§ **Problem details**
I need all the entries repeated exactly as written.

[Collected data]
Content starts

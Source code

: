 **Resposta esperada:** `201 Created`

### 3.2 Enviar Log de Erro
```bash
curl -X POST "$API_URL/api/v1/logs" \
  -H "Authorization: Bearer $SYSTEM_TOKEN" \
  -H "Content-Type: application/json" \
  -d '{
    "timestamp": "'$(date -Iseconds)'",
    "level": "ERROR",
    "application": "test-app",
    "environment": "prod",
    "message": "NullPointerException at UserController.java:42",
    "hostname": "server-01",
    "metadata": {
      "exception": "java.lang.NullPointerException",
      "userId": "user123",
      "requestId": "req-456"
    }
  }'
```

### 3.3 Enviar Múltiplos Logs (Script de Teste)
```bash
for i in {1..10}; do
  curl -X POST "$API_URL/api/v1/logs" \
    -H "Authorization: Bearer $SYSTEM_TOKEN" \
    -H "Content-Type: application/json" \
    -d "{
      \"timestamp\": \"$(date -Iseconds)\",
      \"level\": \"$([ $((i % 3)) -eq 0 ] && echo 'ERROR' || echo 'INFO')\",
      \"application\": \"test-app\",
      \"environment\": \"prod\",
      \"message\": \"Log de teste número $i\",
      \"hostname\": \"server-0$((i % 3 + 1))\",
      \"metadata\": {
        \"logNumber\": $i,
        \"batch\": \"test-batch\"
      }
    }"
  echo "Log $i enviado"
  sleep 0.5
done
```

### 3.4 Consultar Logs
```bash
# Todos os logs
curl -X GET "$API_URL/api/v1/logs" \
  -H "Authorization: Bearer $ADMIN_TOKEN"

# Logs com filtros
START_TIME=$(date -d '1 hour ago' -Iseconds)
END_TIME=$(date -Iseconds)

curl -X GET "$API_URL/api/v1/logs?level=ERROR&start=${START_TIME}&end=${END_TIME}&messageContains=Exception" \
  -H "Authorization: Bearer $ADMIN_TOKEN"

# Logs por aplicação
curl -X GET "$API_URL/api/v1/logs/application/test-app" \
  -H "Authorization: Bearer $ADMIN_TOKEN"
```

Content ends

§ **Expected answer**
Source code

: **Resposta esperada:** `201 Created`

### 3.2 Enviar Log de Erro
```bash
curl -X POST "$API_URL/api/v1/logs" \
  -H "Authorization: Bearer $SYSTEM_TOKEN" \
  -H "Content-Type: application/json" \
  -d '{
    "timestamp": "'$(date -Iseconds)'",
    "level": "ERROR",
    "application": "test-app",
    "environment": "prod",
    "message": "NullPointerException at UserController.java:42",
    "hostname": "server-01",
    "metadata": {
      "exception": "java.lang.NullPointerException",
      "userId": "user123",
      "requestId": "req-456"
    }
  }'
```

### 3.3 Enviar Múltiplos Logs (Script de Teste)
```bash
for i in {1..10}; do
  curl -X POST "$API_URL/api/v1/logs" \
    -H "Authorization: Bearer $SYSTEM_TOKEN" \
    -H "Content-Type: application/json" \
    -d "{
      \"timestamp\": \"$(date -Iseconds)\",
      \"level\": \"$([ $((i % 3)) -eq 0 ] && echo 'ERROR' || echo 'INFO')\",
      \"application\": \"test-app\",
      \"environment\": \"prod\",
      \"message\": \"Log de teste número $i\",
      \"hostname\": \"server-0$((i % 3 + 1))\",
      \"metadata\": {
        \"logNumber\": $i,
        \"batch\": \"test-batch\"
      }
    }"
  echo "Log $i enviado"
  sleep 0.5
done
```

### 3.4 Consultar Logs
```bash
# Todos os logs
curl -X GET "$API_URL/api/v1/logs" \
  -H "Authorization: Bearer $ADMIN_TOKEN"

# Logs com filtros
START_TIME=$(date -d '1 hour ago' -Iseconds)
END_TIME=$(date -Iseconds)

curl -X GET "$API_URL/api/v1/logs?level=ERROR&start=${START_TIME}&end=${END_TIME}&messageContains=Exception" \
  -H "Authorization: Bearer $ADMIN_TOKEN"

# Logs por aplicação
curl -X GET "$API_URL/api/v1/logs/application/test-app" \
  -H "Authorization: Bearer $ADMIN_TOKEN"
```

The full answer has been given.